Erdogan, der «neue Saladin»

Die Al-Kuds-Kampagne der Türkei ist ein weiterer Beleg für deren fortschreitenden Wandel hin zum Islamismus. Der Schulterschluss mit Hamas-Ideologen, die Selbstmordattentate befürworten, gehört dazu.

Joseph Croitoru 28.10.2018, 18:02 Uhr

Die Ankündigung der Verlegung der amerikanischen Botschaft von Tel Aviv nach Jerusalem hat im Dezember 2017 auch viele Türken auf die Strasse getrieben. In Istanbul protestieren sie mit der türkischen und der Palästinenserflagge. (Bild: Osman Orsal / Reuters)

Dass die türkische AKP-Regierung den Islamismus zunehmend zu ihrer Leitideologie erhebt, offenbart besonders auch ihre energisch betriebene Kampagne zum Schutz des islamischen Ostjerusalem. Sie steht im Zeichen des Neoosmanismus der Regierung Erdogan, die osmanische Baudenkmäler in Ostjerusalem wie auch im israelischen Kernland als türkisches Erbe betrachtet, weshalb staatsnahe türkische Stiftungen sich dort immer intensiver engagieren. Damit einher geht der stetige Ausbau der türkischen Beziehungen zu führenden arabischen Islamisten, die den Muslimbrüdern nahestehen und sich auch aus den Reihen der palästinensischen Hamas rekrutieren.

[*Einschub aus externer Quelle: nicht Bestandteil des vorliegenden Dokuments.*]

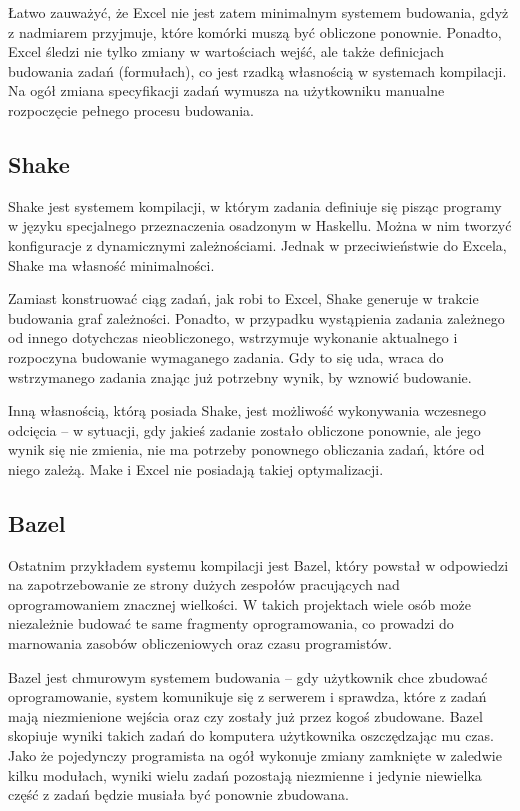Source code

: \pagebreak

Łatwo zauważyć, że Excel nie jest zatem minimalnym systemem budowania, gdyż z nadmiarem przyjmuje, które komórki muszą być obliczone ponownie. Ponadto, Excel śledzi nie tylko zmiany w wartościach wejść, ale także definicjach budowania zadań (formułach), co jest rzadką własnością w systemach kompilacji. Na ogół zmiana specyfikacji zadań wymusza na użytkowniku manualne rozpoczęcie pełnego procesu budowania.

\subsection{Shake}

Shake jest systemem kompilacji, w którym zadania definiuje się pisząc programy w języku specjalnego przeznaczenia osadzonym w Haskellu. Można w nim tworzyć konfiguracje z dynamicznymi zależnościami. Jednak w przeciwieństwie do Excela, Shake ma własność minimalności.

Zamiast konstruować ciąg zadań, jak robi to Excel, Shake generuje w trakcie budowania graf zależności. Ponadto, w przypadku wystąpienia zadania zależnego od innego dotychczas nieobliczonego, wstrzymuje wykonanie aktualnego i rozpoczyna budowanie wymaganego zadania. Gdy to się uda, wraca do wstrzymanego zadania znając już potrzebny wynik, by wznowić budowanie.

Inną własnością, którą posiada Shake, jest możliwość wykonywania wczesnego odcięcia -- w sytuacji, gdy jakieś zadanie zostało obliczone ponownie, ale jego wynik się nie zmienia, nie ma potrzeby ponownego obliczania zadań, które od niego zależą. Make i Excel nie posiadają takiej optymalizacji.

\subsection{Bazel}

Ostatnim przykładem systemu kompilacji jest Bazel, który powstał w odpowiedzi na zapotrzebowanie ze strony dużych zespołów pracujących nad oprogramowaniem znacznej wielkości. W takich projektach wiele osób może niezależnie budować te same fragmenty oprogramowania, co prowadzi do marnowania zasobów obliczeniowych oraz czasu programistów.

Bazel jest chmurowym systemem budowania -- gdy użytkownik chce zbudować oprogramowanie, system komunikuje się z serwerem i sprawdza, które z zadań mają niezmienione wejścia oraz czy zostały już przez kogoś zbudowane. Bazel skopiuje wyniki takich zadań do komputera użytkownika oszczędzając mu czas. Jako że pojedynczy programista na ogół wykonuje zmiany zamknięte w zaledwie kilku modułach, wyniki wielu zadań pozostają niezmienne i jedynie niewielka część z zadań będzie musiała być ponownie zbudowana.

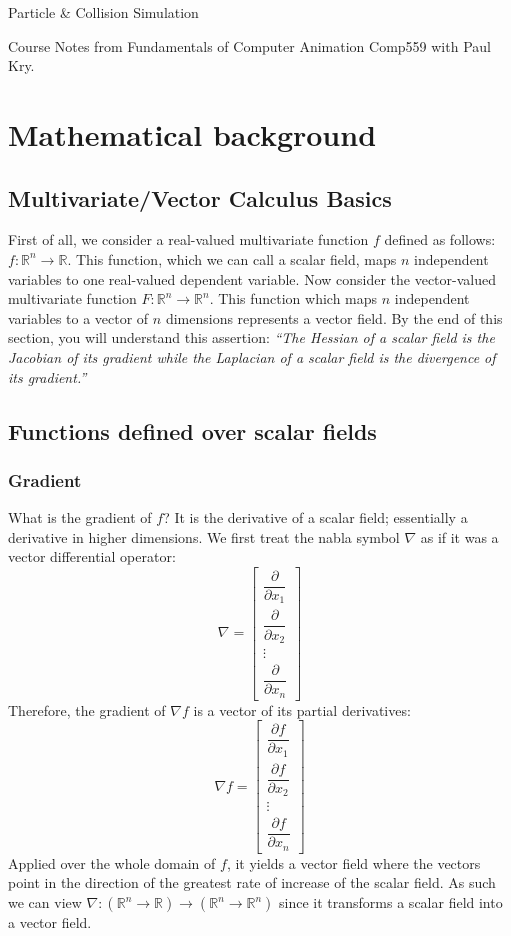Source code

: \documentclass{article}
\begin{document}
\renewcommand{\arraystretch}{1.9}
\centerline{\sc \large Particle \& Collision Simulation}
\centerline{Course Notes from Fundamentals of Computer Animation Comp559 with Paul Kry.}

\section{Mathematical background}
\subsection{Multivariate/Vector Calculus Basics} First of all, we consider a
real-valued multivariate function $f$ defined as follows: $f:\mathbb{R}^n
\longrightarrow \mathbb{R}$. This function, which we can call a scalar field,
maps $n$ independent variables to one real-valued dependent variable. Now
consider the vector-valued multivariate function $F:\mathbb{R}^n \longrightarrow
\mathbb{R}^n$. This function which maps $n$ independent variables to a vector of
$n$ dimensions represents a vector field. By the end of this section, you will
understand this assertion: \textit{``The Hessian of a scalar field is the
Jacobian of its gradient while the Laplacian of a scalar field is the divergence
of its gradient.''}
\subsection{Functions defined over scalar fields}
\subsubsection{Gradient}
What is the gradient of $f$? It is the derivative of a scalar field; essentially
a derivative in higher dimensions. We first treat the nabla symbol $\nabla$ as
if it was a vector differential operator: 
\[
\nabla = 
\begin{bmatrix}
    \dfrac{\partial }{\partial x_1} \\
    \dfrac{\partial }{\partial x_2} \\
    \vdots \\
    \dfrac{\partial }{\partial x_n}
\end{bmatrix}
\]
Therefore, the gradient of $\nabla f$ is a vector of its partial derivatives:
\[
\nabla f = 
\begin{bmatrix}
    \dfrac{\partial f}{\partial x_1} \\
    \dfrac{\partial f}{\partial x_2} \\
    \vdots \\
    \dfrac{\partial f}{\partial x_n}
\end{bmatrix}
\]
Applied over the whole domain of $f$, it yields a vector field where the vectors
point in the direction of the greatest rate of increase of the scalar field. As
such we can view $\nabla : (\mathbb{R}^n \rightarrow \mathbb{R})
\longrightarrow (\mathbb{R}^n \rightarrow \mathbb{R}^n) $ since it transforms a
scalar field into a vector field.
\end{document}
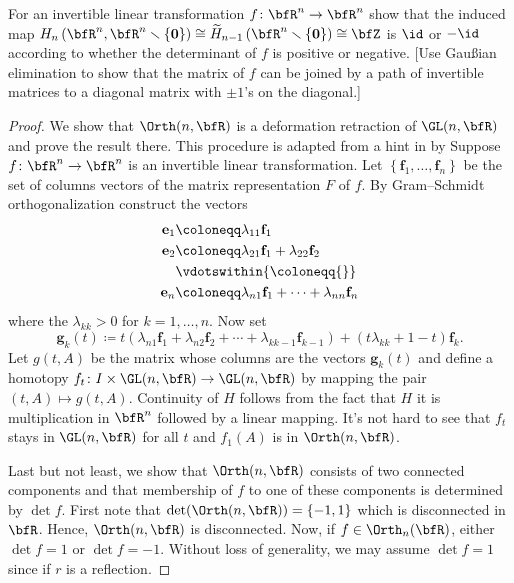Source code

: \begin{problem}[Hatcher {\S}2.2, Ex.\@ 7]
For an invertible linear transformation $f\colon\bfR^n\to\bfR^n$ show that
the induced map
$H_n\left(\bfR^n,\bfR^n\smallsetminus\{\mathbf{0}\}\right)\cong\widetilde
H_{n-1}\left(\bfR^n\smallsetminus\{\mathbf{0}\}\right)\cong\bfZ$ is $\id$ or $-\id$
according to whether the determinant of $f$ is positive or negative. [Use
Gaußian elimination to show that the matrix of $f$ can be joined by a path
of invertible matrices to a diagonal matrix with $\pm 1$'s on the
diagonal.]
\end{problem}
\begin{proof}
We show that $\Orth(n,\bfR)$ is a deformation retraction of $\GL(n,\bfR)$
and prove the result there. This procedure is adapted from a hint in
\emph{} by  Suppose $f\colon\bfR^n\to\bfR^n$ is
an invertible linear transformation. Let
$\left\{\mathbf{f}_1,\dotsc,\mathbf{f}_n\right\}$ be the set of columns
vectors of the matrix representation $F$ of $f$. By Gram--Schmidt
orthogonalization construct the vectors
\begin{equation}
\label{eq:gram-schmidt-orth}
\begin{aligned}
\mathbf{e}_1&\coloneqq\lambda_{11}\mathbf{f}_1\\
\mathbf{e}_2&\coloneqq\lambda_{21}\mathbf{f}_1+\lambda_{22}\mathbf{f}_2\\
&\vdotswithin{{}\coloneqq{}}\\
\mathbf{e}_n&\coloneqq\lambda_{n1}\mathbf{f}_1+\dotsb+\lambda_{nn}\mathbf{f}_n
\end{aligned}
\end{equation}
where the $\lambda_{kk}>0$ for $k=1,\dotsc,n$. Now set
\begin{equation}
\label{eq:vectors-as-function-of-t}
\mathbf{g}_k(t)\coloneqq
t\left(\lambda_{n1}\mathbf{f}_1+\lambda_{n2}\mathbf{f}_2+\dotsb+\lambda_{kk-1}\mathbf{f}_{k-1}\right)+(t\lambda_{kk}+1-t)\mathbf{f}_k.
\end{equation}
Let $g(t,A)$ be the matrix whose columns are the vectors $\mathbf{g}_k(t)$
and define a homotopy $f_t\colon I\times\GL(n,\bfR)\to\GL(n,\bfR)$ by mapping
the pair $(t,A)\mapsto g(t,A)$. Continuity of $H$ follows from the fact
that $H$ it is multiplication in $\bfR^n$ followed by a linear
mapping. It's not hard to see that $f_t$ stays in $\GL(n,\bfR)$ for all $t$
and $f_1(A)$ is in $\Orth(n,\bfR)$.

Last but not least, we show that $\Orth(n,\bfR)$ consists of two connected
components and that membership of $f$ to one of these components is
determined by $\det f$. First note that
$\det(\Orth(n,\bfR))=\{-1,1\}$ which is disconnected in
$\bfR$. Hence, $\Orth(n,\bfR)$ is disconnected. Now, if
$f\in\Orth_n(\bfR)$, either $\det f=1$ or $\det f=-1$. Without loss of
generality, we may assume $\det f=1$ since if $r$ is a reflection.


\end{proof}
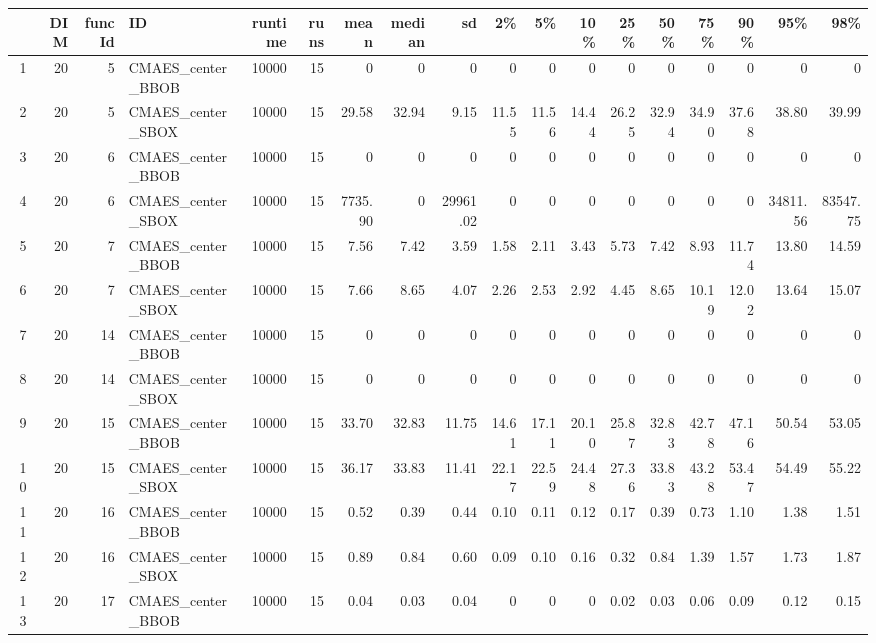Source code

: \begin{table*}[!t]
\centering
\tiny
\begin{tabular}{rrrlrrrrrrrrrrrrrr}
  \hline
 & DIM & funcId & ID & runtime & runs & mean & median & sd & 2\% & 5\% & 10\% & 25\% & 50\% & 75\% & 90\% & 95\% & 98\% \\ 
  \hline
1 & 20 & 5 & CMAES\_center\_BBOB & 10000 &  15 & 0 & 0 & 0 & 0 & 0 & 0 & 0 & 0 & 0 & 0 & 0 & 0 \\ 
  2 & 20 & 5 & CMAES\_center\_SBOX & 10000 &  15 & 29.58 & 32.94 & 9.15 & 11.55 & 11.56 & 14.44 & 26.25 & 32.94 & 34.90 & 37.68 & 38.80 & 39.99 \\ 
  3 & 20 & 6 & CMAES\_center\_BBOB & 10000 &  15 & 0 & 0 & 0 & 0 & 0 & 0 & 0 & 0 & 0 & 0 & 0 & 0 \\ 
  4 & 20 & 6 & CMAES\_center\_SBOX & 10000 &  15 & 7735.90 & 0 & 29961.02 & 0 & 0 & 0 & 0 & 0 & 0 & 0 & 34811.56 & 83547.75 \\ 
  5 & 20 & 7 & CMAES\_center\_BBOB & 10000 &  15 & 7.56 & 7.42 & 3.59 & 1.58 & 2.11 & 3.43 & 5.73 & 7.42 & 8.93 & 11.74 & 13.80 & 14.59 \\ 
  6 & 20 & 7 & CMAES\_center\_SBOX & 10000 &  15 & 7.66 & 8.65 & 4.07 & 2.26 & 2.53 & 2.92 & 4.45 & 8.65 & 10.19 & 12.02 & 13.64 & 15.07 \\ 
  7 & 20 & 14 & CMAES\_center\_BBOB & 10000 &  15 & 0 & 0 & 0 & 0 & 0 & 0 & 0 & 0 & 0 & 0 & 0 & 0 \\ 
  8 & 20 & 14 & CMAES\_center\_SBOX & 10000 &  15 & 0 & 0 & 0 & 0 & 0 & 0 & 0 & 0 & 0 & 0 & 0 & 0 \\ 
  9 & 20 & 15 & CMAES\_center\_BBOB & 10000 &  15 & 33.70 & 32.83 & 11.75 & 14.61 & 17.11 & 20.10 & 25.87 & 32.83 & 42.78 & 47.16 & 50.54 & 53.05 \\ 
  10 & 20 & 15 & CMAES\_center\_SBOX & 10000 &  15 & 36.17 & 33.83 & 11.41 & 22.17 & 22.59 & 24.48 & 27.36 & 33.83 & 43.28 & 53.47 & 54.49 & 55.22 \\ 
  11 & 20 & 16 & CMAES\_center\_BBOB & 10000 &  15 & 0.52 & 0.39 & 0.44 & 0.10 & 0.11 & 0.12 & 0.17 & 0.39 & 0.73 & 1.10 & 1.38 & 1.51 \\ 
  12 & 20 & 16 & CMAES\_center\_SBOX & 10000 &  15 & 0.89 & 0.84 & 0.60 & 0.09 & 0.10 & 0.16 & 0.32 & 0.84 & 1.39 & 1.57 & 1.73 & 1.87 \\ 
  13 & 20 & 17 & CMAES\_center\_BBOB & 10000 &  15 & 0.04 & 0.03 & 0.04 & 0 & 0 & 0 & 0.02 & 0.03 & 0.06 & 0.09 & 0.12 & 0.15 \\ 

\end{tabular}
\end{table*}
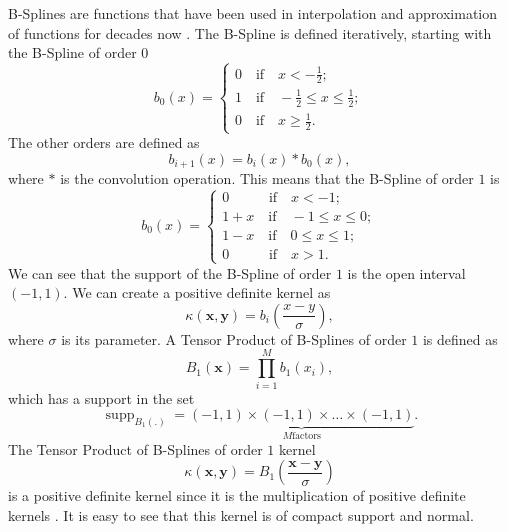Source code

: B-Splines are functions that have been used in interpolation and approximation of functions for decades now \cite{boor_box_1993}. The B-Spline is defined iteratively, starting with the B-Spline of order $0$
\begin{equation}
    b_0(x) = \begin{cases}
            0 \quad \text{if}  \quad x<-\frac{1}{2};\\
            1 \quad \text{if}  \quad -\frac{1}{2} \leq x \leq \frac{1}{2};\\
            0 \quad \text{if}  \quad x \geq \frac{1}{2}.
    \end{cases}
\end{equation}
The other orders are defined as
\begin{equation}
    b_{i+1}(x) = b_i(x)*b_0(x),
\end{equation}
where $*$ is the convolution operation. This means that the B-Spline of order $1$ is
\begin{equation}
    b_0(x) = \begin{cases}
            0 \quad \quad \;\;\; \text{if}  \quad x<-1;\\
            1+x \quad \text{if}  \quad -1 \leq x \leq 0;\\
            1-x \quad \text{if}  \quad 0 \leq x \leq 1;\\
            0 \quad \quad \;\;\; \text{if}  \quad x > 1.
    \end{cases}
\end{equation}
We can see that the support of the B-Spline of order $1$ is the open interval $(-1,1)$.
We can create a positive definite kernel as \cite{scholkopf_learning_2002}
\begin{equation*}
    \kappa(\mathbf{x},\mathbf{y}) = b_i\left( \frac{x-y}{\sigma}\right),
\end{equation*}
where $\sigma$ is its parameter.
A Tensor Product of B-Splines of order $1$ is defined as
\begin{equation}
    B_1(\mathbf{x}) = \prod_{i=1}^{M}b_1(x_i),
\end{equation}
which has a support in the set
\begin{equation*}
    \operatorname{supp}_{B_1(.)} = \underbrace{(-1,1)\times(-1,1)\times \dots\times(-1,1)}_{M \text{factors}}.
\end{equation*}
The Tensor Product of B-Splines of order $1$ kernel
\begin{equation*}
    \kappa(\mathbf{x},\mathbf{y}) = B_1\left( \frac{\mathbf{x} - \mathbf{y}}{\sigma} \right)
\end{equation*}
is a positive definite kernel since it is the multiplication of positive definite kernels \cite{aronszajn_theory_1950}.
It is easy to see that this kernel is of compact support and normal.

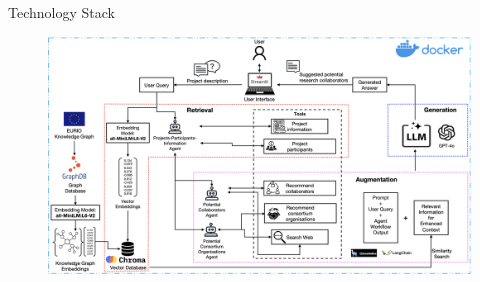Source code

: \begin{frame}{Technology Stack}
    \begin{figure}
        \centering
        \includegraphics[width=\textwidth]{../img/implementation/proposed-system-graphRAG-technologies.png}
    \end{figure}
\end{frame}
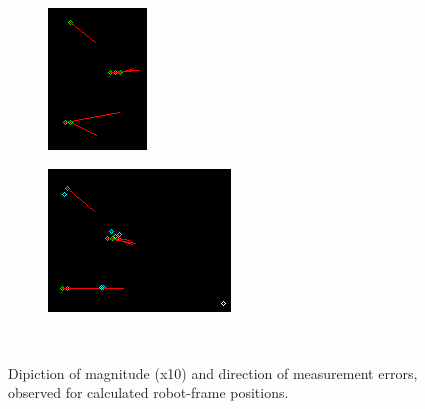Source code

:\documentclass[11pt,a4paper, margin=1in]{report}
\begin{document}
\begin{figure}[t]
	\centering
	\begin{subfigure}{0.45\linewidth}
		\includegraphics[width=\linewidth]{error2}
	\end{subfigure} %
	\begin{subfigure}{0.45\linewidth}
		\includegraphics[width=\linewidth]{error4}
	\end{subfigure}
	\caption{Dipiction of magnitude (x10) and direction of measurement errors, observed for calculated robot-frame positions.}	\
	\label{fig:error2}
\end{figure}
\end{document}
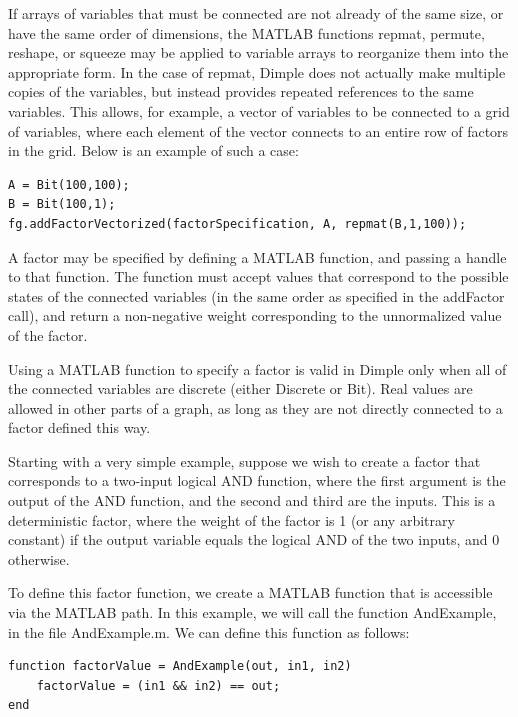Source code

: If arrays of variables that must be connected are not already of the same size, or have the same order of dimensions, the MATLAB functions repmat, permute, reshape, or squeeze may be applied to variable arrays to reorganize them into the appropriate form.  In the case of repmat, Dimple does not actually make multiple copies of the variables, but instead provides repeated references to the same variables.  This allows, for example, a vector of variables to be connected to a grid of variables, where each element of the vector connects to an entire row of factors in the grid.  Below is an example of such a case:

\begin{lstlisting}
A = Bit(100,100);
B = Bit(100,1);
fg.addFactorVectorized(factorSpecification, A, repmat(B,1,100));
\end{lstlisting}




A factor may be specified by defining a MATLAB function, and passing a handle to that function.  The function must accept values that correspond to the possible states of the connected variables (in the same order as specified in the addFactor call), and return a non-negative weight corresponding to the unnormalized value of the factor.

Using a MATLAB function to specify a factor is valid in Dimple only when all of the connected variables are discrete (either Discrete or Bit).  Real values are allowed in other parts of a graph, as long as they are not directly connected to a factor defined this way.

Starting with a very simple example, suppose we wish to create a factor that corresponds to a two-input logical AND function, where the first argument is the output of the AND function, and the second and third are the inputs.  This is a deterministic factor, where the weight of the factor is 1 (or any arbitrary constant) if the output variable equals the logical AND of the two inputs, and 0 otherwise.

To define this factor function, we create a MATLAB function that is accessible via the MATLAB path.  In this example, we will call the function AndExample, in the file AndExample.m.  We can define this function as follows:

\begin{lstlisting}
function factorValue = AndExample(out, in1, in2)
    factorValue = (in1 && in2) == out;
end
\end{lstlisting}

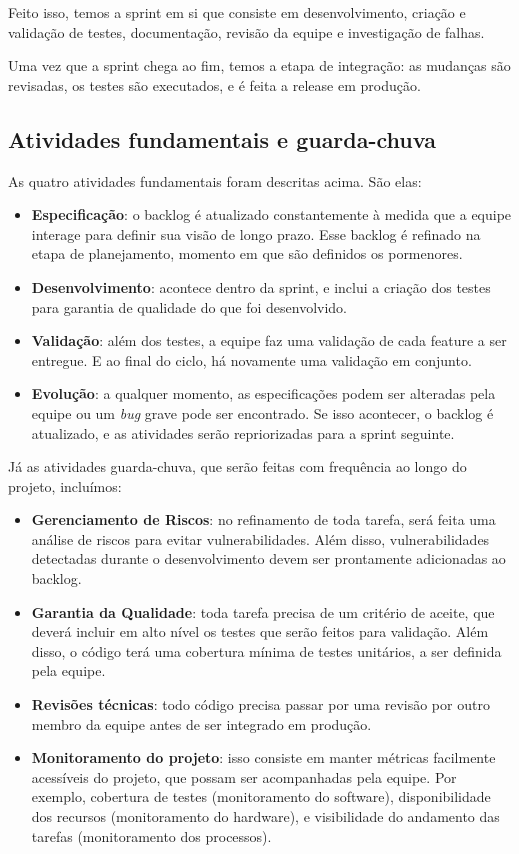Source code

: \documentclass[12pt]{article}
\begin{document}
Feito isso, temos a sprint em si que consiste em desenvolvimento, criação e validação de testes, documentação, revisão da equipe e investigação de falhas.

Uma vez que a sprint chega ao fim, temos a etapa de integração: as mudanças são revisadas, os testes são executados, e é feita a release em produção.

\subsection*{Atividades fundamentais e guarda-chuva}

As quatro atividades fundamentais foram descritas acima. São elas:

\begin{itemize}
	\item \textbf{Especificação}: o backlog é atualizado constantemente à medida que a equipe interage para definir sua visão de longo prazo. Esse backlog é refinado na etapa de planejamento, momento em que são definidos os pormenores.
	\item \textbf{Desenvolvimento}: acontece dentro da sprint, e inclui a criação dos testes para garantia de qualidade do que foi desenvolvido.
	\item \textbf{Validação}: além dos testes, a equipe faz uma validação de cada feature a ser entregue. E ao final do ciclo, há novamente uma validação em conjunto.
	\item \textbf{Evolução}: a qualquer momento, as especificações podem ser alteradas pela equipe ou um \textit{bug} grave pode ser encontrado. Se isso acontecer, o backlog é atualizado, e as atividades serão repriorizadas para a sprint seguinte.
\end{itemize}

Já as atividades guarda-chuva, que serão feitas com frequência ao longo do projeto, incluímos:
\begin{itemize}
	\item \textbf{Gerenciamento de Riscos}: no refinamento de toda tarefa, será feita uma análise de riscos para evitar vulnerabilidades. Além disso, vulnerabilidades detectadas durante o desenvolvimento devem ser prontamente adicionadas ao backlog.
	\item \textbf{Garantia da Qualidade}: toda tarefa precisa de um critério de aceite, que deverá incluir em alto nível os testes que serão feitos para validação. Além disso, o código terá uma cobertura mínima de testes unitários, a ser definida pela equipe.
	\item \textbf{Revisões técnicas}: todo código precisa passar por uma revisão por outro membro da equipe antes de ser integrado em produção.
	\item \textbf{Monitoramento do projeto}: isso consiste em manter métricas facilmente acessíveis do projeto, que possam ser acompanhadas pela equipe. Por exemplo, cobertura de testes (monitoramento do software), disponibilidade dos recursos (monitoramento do hardware), e visibilidade do andamento das tarefas (monitoramento dos processos).
\end{itemize}
\end{document}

Mit deren im Exil agierenden militanten Rechtsgelehrten von der 2009 ins Leben gerufenen «Gesellschaft palästinensischer Gelehrter in der Diaspora», die seit 2015 ihren Sitz in Istanbul hat, arbeiten nicht nur die erwähnten türkisch-islamistischen Stiftungen, sondern längst auch das religiöse türkische Establishment offen zusammen. Immer enger wird dessen Verhältnis auch zur «Internationalen Union muslimischer Gelehrter», die von dem in Katar ansässigen einflussreichen ägyptischen Rechtsgelehrten und Muslimbruder Yusuf al-Karadawi angeführt wird und die ebenfalls seit 2015 am Bosporus vertreten ist – seit Anfang 2017 mit eigenen Büros.

Jihad-Parolen

Die Türkei nutzt diese Kontakte, um sich als Schutzherrin nicht nur der Jerusalemer Heiligtümer, sondern auch jenes arabischen Islamistenlagers zu inszenieren, das seinen einstigen Unterstützern in Saudiarabien und den Vereinigten Arabischen Emiraten heute als Erzfeind gilt: Sowohl die internationale Gelehrten-Union als auch die Gesellschaft der palästinensischen Diaspora-Gelehrten wurden im November 2017 von der saudischen Regierung auf eine Terrorliste gesetzt. Dass die Türkei diese Organisationen hofiert, hat die wachsenden Gräben zwischen Ankara, das neuerdings die Führung in der sunnitischen Welt beansprucht, und Riad tiefer werden lassen. Im März hatte der saudische Kronprinz die Türkei sogar als Teil eines «Dreiecks des Bösen» bezeichnet, zu dem er noch Iran und die militanten Islamisten zählt.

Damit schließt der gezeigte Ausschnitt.